▸ **To do**
For each line in the data below that has the word "pasirinkti", copy that line.
[Records to process — start]
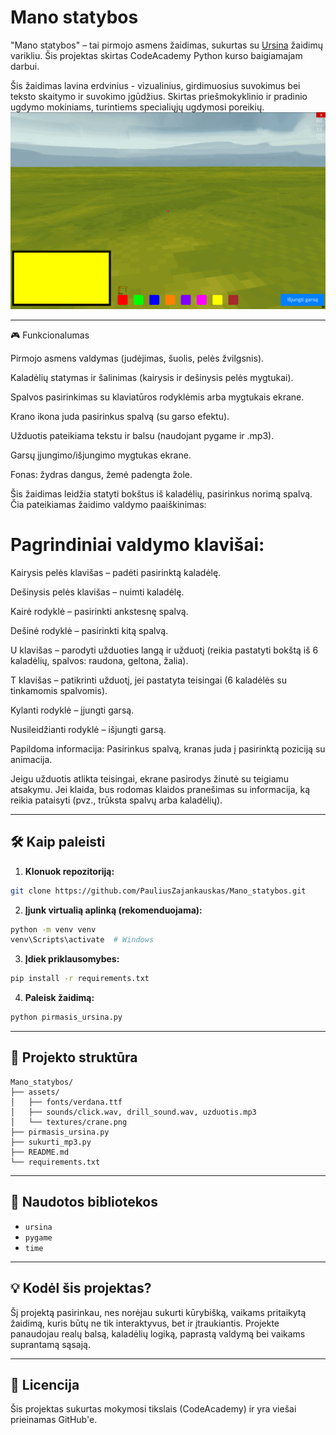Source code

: 
# Mano statybos

"Mano statybos" – tai pirmojo asmens žaidimas, sukurtas su [Ursina](https://www.ursinaengine.org/) žaidimų varikliu. Šis projektas skirtas CodeAcademy Python kurso baigiamajam darbui.

Šis žaidimas lavina erdvinius - vizualinius, girdimuosius suvokimus bei teksto skaitymo ir suvokimo įgūdžius. Skirtas priešmokyklinio ir pradinio ugdymo mokiniams, turintiems specialiųjų ugdymosi poreikių.
![Žaidimo GIF](assets/gameplay_animation.gif)



---

🎮 Funkcionalumas

Pirmojo asmens valdymas (judėjimas, šuolis, pelės žvilgsnis).

Kaladėlių statymas ir šalinimas (kairysis ir dešinysis pelės mygtukai).

Spalvos pasirinkimas su klaviatūros rodyklėmis arba mygtukais ekrane.

Krano ikona juda pasirinkus spalvą (su garso efektu).

Užduotis pateikiama tekstu ir balsu (naudojant pygame ir .mp3).

Garsų įjungimo/išjungimo mygtukas ekrane.

Fonas: žydras dangus, žemė padengta žole.

Šis žaidimas leidžia statyti bokštus iš kaladėlių, pasirinkus norimą spalvą. Čia pateikiamas žaidimo valdymo paaiškinimas:





# Pagrindiniai valdymo klavišai:

Kairysis pelės klavišas – padėti pasirinktą kaladėlę.

Dešinysis pelės klavišas – nuimti kaladėlę.

Kairė rodyklė – pasirinkti ankstesnę spalvą.

Dešinė rodyklė – pasirinkti kitą spalvą.

U klavišas – parodyti užduoties langą ir užduotį (reikia pastatyti bokštą iš 6 kaladėlių, spalvos: raudona, geltona, žalia).

T klavišas – patikrinti užduotį, jei pastatyta teisingai (6 kaladėlės su tinkamomis spalvomis).

Kylanti rodyklė – įjungti garsą.

Nusileidžianti rodyklė – išjungti garsą.

Papildoma informacija:
Pasirinkus spalvą, kranas juda į pasirinktą poziciją su animacija.

Jeigu užduotis atlikta teisingai, ekrane pasirodys žinutė su teigiamu atsakymu. Jei klaida, bus rodomas klaidos pranešimas su informacija, ką reikia pataisyti (pvz., trūksta spalvų arba kaladėlių).

---

## 🛠️ Kaip paleisti

1. **Klonuok repozitoriją:**
```bash
git clone https://github.com/PauliusZajankauskas/Mano_statybos.git
```

2. **Įjunk virtualią aplinką (rekomenduojama):**
```bash
python -m venv venv
venv\Scripts\activate  # Windows
```

3. **Įdiek priklausomybes:**
```bash
pip install -r requirements.txt
```

4. **Paleisk žaidimą:**
```bash
python pirmasis_ursina.py
```

---

## 📂 Projekto struktūra
```
Mano_statybos/
├── assets/
│   ├── fonts/verdana.ttf
│   ├── sounds/click.wav, drill_sound.wav, uzduotis.mp3
│   └── textures/crane.png
├── pirmasis_ursina.py
├── sukurti_mp3.py
├── README.md
└── requirements.txt
```

---

## 🧠 Naudotos bibliotekos
- `ursina`
- `pygame`
- `time`

---

## 💡 Kodėl šis projektas?
Šį projektą pasirinkau, nes norėjau sukurti kūrybišką, vaikams pritaikytą žaidimą, kuris būtų ne tik interaktyvus, bet ir įtraukiantis. Projekte panaudojau realų balsą, kaladėlių logiką, paprastą valdymą bei vaikams suprantamą sąsają.

---

## 📜 Licencija
Šis projektas sukurtas mokymosi tikslais (CodeAcademy) ir yra viešai prieinamas GitHub'e.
[Records to process — finish]
▸ **Solution for this exercise**
Kairė rodyklė – pasirinkti ankstesnę spalvą.
Dešinė rodyklė – pasirinkti kitą spalvą.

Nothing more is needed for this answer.